**WORK INSTRUCTIONS:** Where the line with "whether the optimization leads" appears below, start writing out lines exactly, and finish with the line with "represented by directed edges: If", which is included; write out nothing else.

(Saved entries)

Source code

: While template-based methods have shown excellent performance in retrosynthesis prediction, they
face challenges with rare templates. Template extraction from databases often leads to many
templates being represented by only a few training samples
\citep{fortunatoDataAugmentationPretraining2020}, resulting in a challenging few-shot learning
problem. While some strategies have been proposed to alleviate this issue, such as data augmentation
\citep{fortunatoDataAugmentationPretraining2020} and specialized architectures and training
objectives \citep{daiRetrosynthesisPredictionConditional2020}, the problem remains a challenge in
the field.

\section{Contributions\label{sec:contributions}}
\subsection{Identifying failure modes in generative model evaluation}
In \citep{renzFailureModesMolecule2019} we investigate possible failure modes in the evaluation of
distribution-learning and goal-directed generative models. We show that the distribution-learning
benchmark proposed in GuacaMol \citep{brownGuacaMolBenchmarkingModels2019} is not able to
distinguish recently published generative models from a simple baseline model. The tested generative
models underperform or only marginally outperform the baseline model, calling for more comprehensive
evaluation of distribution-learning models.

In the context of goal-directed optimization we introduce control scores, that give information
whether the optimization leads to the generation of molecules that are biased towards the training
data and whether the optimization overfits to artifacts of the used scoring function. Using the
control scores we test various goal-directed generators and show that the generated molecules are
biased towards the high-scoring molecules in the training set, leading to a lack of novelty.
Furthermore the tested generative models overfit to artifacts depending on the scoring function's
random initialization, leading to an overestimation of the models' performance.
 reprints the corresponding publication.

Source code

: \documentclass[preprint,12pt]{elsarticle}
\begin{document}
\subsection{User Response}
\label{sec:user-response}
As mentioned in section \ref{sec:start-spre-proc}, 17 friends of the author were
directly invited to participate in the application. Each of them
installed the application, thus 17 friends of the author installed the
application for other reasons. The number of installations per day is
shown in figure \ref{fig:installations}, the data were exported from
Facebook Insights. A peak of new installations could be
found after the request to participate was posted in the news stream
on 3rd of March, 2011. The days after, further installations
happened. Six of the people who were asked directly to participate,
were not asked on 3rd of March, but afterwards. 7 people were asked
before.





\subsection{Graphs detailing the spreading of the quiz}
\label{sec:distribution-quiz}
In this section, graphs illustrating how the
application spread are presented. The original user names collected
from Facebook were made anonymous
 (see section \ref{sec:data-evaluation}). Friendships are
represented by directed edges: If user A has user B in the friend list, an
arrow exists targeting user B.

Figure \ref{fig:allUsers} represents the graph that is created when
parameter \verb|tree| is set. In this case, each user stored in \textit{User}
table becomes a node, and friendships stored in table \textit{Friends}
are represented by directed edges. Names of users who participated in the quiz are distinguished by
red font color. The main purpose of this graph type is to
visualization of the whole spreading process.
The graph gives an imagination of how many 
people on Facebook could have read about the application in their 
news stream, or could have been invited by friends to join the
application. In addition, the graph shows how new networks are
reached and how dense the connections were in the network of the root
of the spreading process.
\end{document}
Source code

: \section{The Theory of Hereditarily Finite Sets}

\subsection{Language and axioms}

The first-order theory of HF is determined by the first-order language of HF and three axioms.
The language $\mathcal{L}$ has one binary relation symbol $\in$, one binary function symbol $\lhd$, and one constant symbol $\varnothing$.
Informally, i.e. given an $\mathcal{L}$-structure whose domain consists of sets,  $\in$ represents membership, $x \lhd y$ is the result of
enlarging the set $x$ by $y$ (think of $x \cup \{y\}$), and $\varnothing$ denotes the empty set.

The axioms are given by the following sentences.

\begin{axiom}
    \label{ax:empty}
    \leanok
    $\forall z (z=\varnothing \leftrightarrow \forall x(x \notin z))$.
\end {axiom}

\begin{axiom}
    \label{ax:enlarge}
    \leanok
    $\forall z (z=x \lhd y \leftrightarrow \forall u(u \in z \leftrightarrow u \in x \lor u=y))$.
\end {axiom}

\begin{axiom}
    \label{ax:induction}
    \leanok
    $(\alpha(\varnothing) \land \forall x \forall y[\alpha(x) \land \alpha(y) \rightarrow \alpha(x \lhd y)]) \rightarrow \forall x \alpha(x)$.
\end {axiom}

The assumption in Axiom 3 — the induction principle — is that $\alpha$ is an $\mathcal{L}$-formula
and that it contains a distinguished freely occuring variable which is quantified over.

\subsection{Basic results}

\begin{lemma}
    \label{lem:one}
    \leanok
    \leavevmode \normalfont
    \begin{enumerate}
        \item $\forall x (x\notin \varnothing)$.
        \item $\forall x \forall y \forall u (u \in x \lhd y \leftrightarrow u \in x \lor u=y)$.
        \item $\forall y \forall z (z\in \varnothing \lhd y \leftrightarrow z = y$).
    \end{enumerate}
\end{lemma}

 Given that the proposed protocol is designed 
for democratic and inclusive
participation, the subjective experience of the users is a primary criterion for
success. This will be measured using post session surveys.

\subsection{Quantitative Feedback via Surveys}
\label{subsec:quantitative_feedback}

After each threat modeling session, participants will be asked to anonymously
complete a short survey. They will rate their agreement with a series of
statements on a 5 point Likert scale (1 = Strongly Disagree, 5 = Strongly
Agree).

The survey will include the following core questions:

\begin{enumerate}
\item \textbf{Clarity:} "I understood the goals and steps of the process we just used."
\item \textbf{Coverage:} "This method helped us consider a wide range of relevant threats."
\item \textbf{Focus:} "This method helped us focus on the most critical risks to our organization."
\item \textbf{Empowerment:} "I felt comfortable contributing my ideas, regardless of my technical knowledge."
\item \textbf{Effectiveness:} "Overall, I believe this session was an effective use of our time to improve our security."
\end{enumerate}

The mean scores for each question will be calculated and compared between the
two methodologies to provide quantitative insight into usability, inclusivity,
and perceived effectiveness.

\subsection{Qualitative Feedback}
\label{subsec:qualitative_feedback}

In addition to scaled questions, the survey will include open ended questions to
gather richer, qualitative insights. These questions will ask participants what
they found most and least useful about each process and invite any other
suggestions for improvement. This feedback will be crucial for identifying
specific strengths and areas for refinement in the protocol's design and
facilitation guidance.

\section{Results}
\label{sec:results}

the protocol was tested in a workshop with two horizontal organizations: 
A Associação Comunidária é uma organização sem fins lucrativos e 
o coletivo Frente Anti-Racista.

**RESPONSE BELOW:**
whether the optimization leads to the generation of molecules that are biased towards the training
data and whether the optimization overfits to artifacts of the used scoring function. Using the
control scores we test various goal-directed generators and show that the generated molecules are
biased towards the high-scoring molecules in the training set, leading to a lack of novelty.
Furthermore the tested generative models overfit to artifacts depending on the scoring function's
random initialization, leading to an overestimation of the models' performance.
 reprints the corresponding publication.

Source code

: \documentclass[preprint,12pt]{elsarticle}
\begin{document}
\subsection{User Response}
\label{sec:user-response}
As mentioned in section \ref{sec:start-spre-proc}, 17 friends of the author were
directly invited to participate in the application. Each of them
installed the application, thus 17 friends of the author installed the
application for other reasons. The number of installations per day is
shown in figure \ref{fig:installations}, the data were exported from
Facebook Insights. A peak of new installations could be
found after the request to participate was posted in the news stream
on 3rd of March, 2011. The days after, further installations
happened. Six of the people who were asked directly to participate,
were not asked on 3rd of March, but afterwards. 7 people were asked
before.





\subsection{Graphs detailing the spreading of the quiz}
\label{sec:distribution-quiz}
In this section, graphs illustrating how the
application spread are presented. The original user names collected
from Facebook were made anonymous
 (see section \ref{sec:data-evaluation}). Friendships are
represented by directed edges: If user A has user B in the friend list, an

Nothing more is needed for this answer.